5) bu maddeye kesinlikle katılıyorum. türk ordusunun savaş kabiliyeti ve tecrübesi belki sadece abdde vardır. modern avrupa ordularının savaş tecrübeleri nerdeyse 0
6) askerler ve polisler hep öyleydi zaten. 1980-1990lı yıllardan bu yana askerler polisler, özel harekatlar hepsi bozkurt işareti yapıyordu. bunun yeni bir şey olduğunu söylemek güç. ha bi ara akp tarafından üniformalara yapıştırılan göktürk alfabesiyle yazılan türk yazısı ve bozkurt işaretleri yasaklanmıştı. bi ara belki yapılmamış olabilir. ondan önce hep böyleydi. şimdi de iktidar ortağı mhp diye, askerler de bu semboleri yapmaktan çekinmiyorlar haliyle.

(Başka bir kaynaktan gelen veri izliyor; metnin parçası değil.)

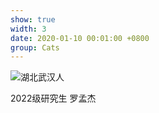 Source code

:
 ```yaml
---
show: true
width: 3
date: 2020-01-10 00:01:00 +0800
group: Cats
---
```

<div>
  <img data-src="{{ '/assets/images/lmj.jpg' | relative_url }}" class="lazy w-100 rounded" src="{{ '/assets/images/empty_300x200.png' | relative_url }}" data-toggle="tooltip" data-placement="top" title="湖北武汉人">
  <div class="card-body">
    <p class="card-text">
      2022级研究生 罗孟杰
    </p>
  </div>
</div>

abd rusyaya kafa tutma olayını daha da açıklayım. kafa tutulmuş ama sonucunda biraz bizim, daha çok onların istediği olmuştur. bunu yapanlar kıbrıs harekatına laf atmamalıdır öyleyse. çünkü türkiye kıbrısa adayı bölme amacıyla gitti, topyekün savaşı göze alarak adayı böldü de geldi. abd türkiyryi kaybedeceği tehlikeli bir yolda olduğunu görünce türkiye ve rusyayı karşı kariıya getirmek için türkiye sınırından çekildi ve orayı ruslara bkraktı. zaten abdnin türk ordusunu vurması beklenemezdi. bunun için ordaki ypgyi rusların koruyacağını düşünerek ve iki devleti karşı karşıya getirmek için çekildi. türklerin vurulması gerekiyorsa bunu ruslar yapacaktır. bunu da daha önce yaptılar zaten.
şu var, ab türkiyeden korkmaktan ziyade ypgnin kazanımlarına dokunduğumuz için çıldırıyor. fakat türk ordusu sahaya indiğinde de eskisi gibi caydırıcı olduğunu gördük. politikayı beceremiyoruz. hep kazık yiyoruz, hep kandırılıyoruz. ama sahaya indiğimizde hep kazanan biziz. bu yüzden bir an önce bizi sahadan masaya çekmeye çalışıyorlar. kıbrısta da yaşadık bunu. hemen ateşkes derdine düşüyorlar.
şu bir gerçek ki, bizim kazançlı olmamız için ortalığın toz duman olması gerekir. ordusunun sahada olması gerekir. aksi takdirde türk diplomasisine inancım yok.